▸ **Instructions to follow**: What does the data read, word for word, from the line containing "(224.3595,43.0827) .. (222.6352,43.4031)" through its final line? Give those lines only.

[Rendered images with source text]
—————

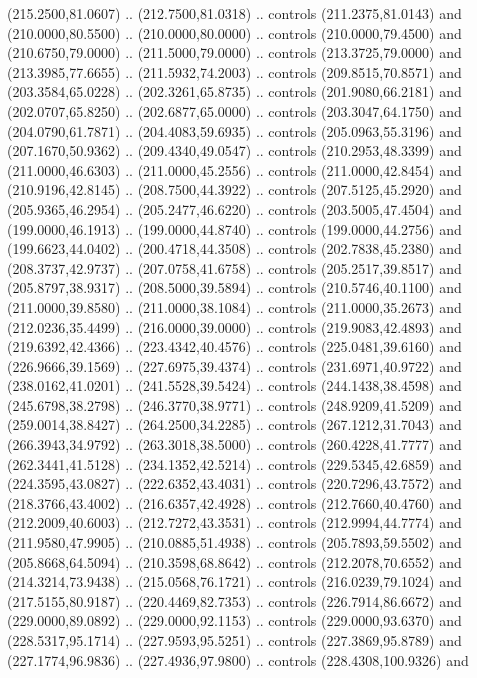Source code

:   (215.2500,81.0607) .. (212.7500,81.0318) .. controls (211.2375,81.0143) and
  (210.0000,80.5500) .. (210.0000,80.0000) .. controls (210.0000,79.4500) and
  (210.6750,79.0000) .. (211.5000,79.0000) .. controls (213.3725,79.0000) and
  (213.3985,77.6655) .. (211.5932,74.2003) .. controls (209.8515,70.8571) and
  (203.3584,65.0228) .. (202.3261,65.8735) .. controls (201.9080,66.2181) and
  (202.0707,65.8250) .. (202.6877,65.0000) .. controls (203.3047,64.1750) and
  (204.0790,61.7871) .. (204.4083,59.6935) .. controls (205.0963,55.3196) and
  (207.1670,50.9362) .. (209.4340,49.0547) .. controls (210.2953,48.3399) and
  (211.0000,46.6303) .. (211.0000,45.2556) .. controls (211.0000,42.8454) and
  (210.9196,42.8145) .. (208.7500,44.3922) .. controls (207.5125,45.2920) and
  (205.9365,46.2954) .. (205.2477,46.6220) .. controls (203.5005,47.4504) and
  (199.0000,46.1913) .. (199.0000,44.8740) .. controls (199.0000,44.2756) and
  (199.6623,44.0402) .. (200.4718,44.3508) .. controls (202.7838,45.2380) and
  (208.3737,42.9737) .. (207.0758,41.6758) .. controls (205.2517,39.8517) and
  (205.8797,38.9317) .. (208.5000,39.5894) .. controls (210.5746,40.1100) and
  (211.0000,39.8580) .. (211.0000,38.1084) .. controls (211.0000,35.2673) and
  (212.0236,35.4499) .. (216.0000,39.0000) .. controls (219.9083,42.4893) and
  (219.6392,42.4366) .. (223.4342,40.4576) .. controls (225.0481,39.6160) and
  (226.9666,39.1569) .. (227.6975,39.4374) .. controls (231.6971,40.9722) and
  (238.0162,41.0201) .. (241.5528,39.5424) .. controls (244.1438,38.4598) and
  (245.6798,38.2798) .. (246.3770,38.9771) .. controls (248.9209,41.5209) and
  (259.0014,38.8427) .. (264.2500,34.2285) .. controls (267.1212,31.7043) and
  (266.3943,34.9792) .. (263.3018,38.5000) .. controls (260.4228,41.7777) and
  (262.3441,41.5128) .. (234.1352,42.5214) .. controls (229.5345,42.6859) and
  (224.3595,43.0827) .. (222.6352,43.4031) .. controls (220.7296,43.7572) and
  (218.3766,43.4002) .. (216.6357,42.4928) .. controls (212.7660,40.4760) and
  (212.2009,40.6003) .. (212.7272,43.3531) .. controls (212.9994,44.7774) and
  (211.9580,47.9905) .. (210.0885,51.4938) .. controls (205.7893,59.5502) and
  (205.8668,64.5094) .. (210.3598,68.8642) .. controls (212.2078,70.6552) and
  (214.3214,73.9438) .. (215.0568,76.1721) .. controls (216.0239,79.1024) and
  (217.5155,80.9187) .. (220.4469,82.7353) .. controls (226.7914,86.6672) and
  (229.0000,89.0892) .. (229.0000,92.1153) .. controls (229.0000,93.6370) and
  (228.5317,95.1714) .. (227.9593,95.5251) .. controls (227.3869,95.8789) and
  (227.1774,96.9836) .. (227.4936,97.9800) .. controls (228.4308,100.9326) and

—————

▸ **Your response**:
  (224.3595,43.0827) .. (222.6352,43.4031) .. controls (220.7296,43.7572) and
  (218.3766,43.4002) .. (216.6357,42.4928) .. controls (212.7660,40.4760) and
  (212.2009,40.6003) .. (212.7272,43.3531) .. controls (212.9994,44.7774) and
  (211.9580,47.9905) .. (210.0885,51.4938) .. controls (205.7893,59.5502) and
  (205.8668,64.5094) .. (210.3598,68.8642) .. controls (212.2078,70.6552) and
  (214.3214,73.9438) .. (215.0568,76.1721) .. controls (216.0239,79.1024) and
  (217.5155,80.9187) .. (220.4469,82.7353) .. controls (226.7914,86.6672) and
  (229.0000,89.0892) .. (229.0000,92.1153) .. controls (229.0000,93.6370) and
  (228.5317,95.1714) .. (227.9593,95.5251) .. controls (227.3869,95.8789) and
  (227.1774,96.9836) .. (227.4936,97.9800) .. controls (228.4308,100.9326) and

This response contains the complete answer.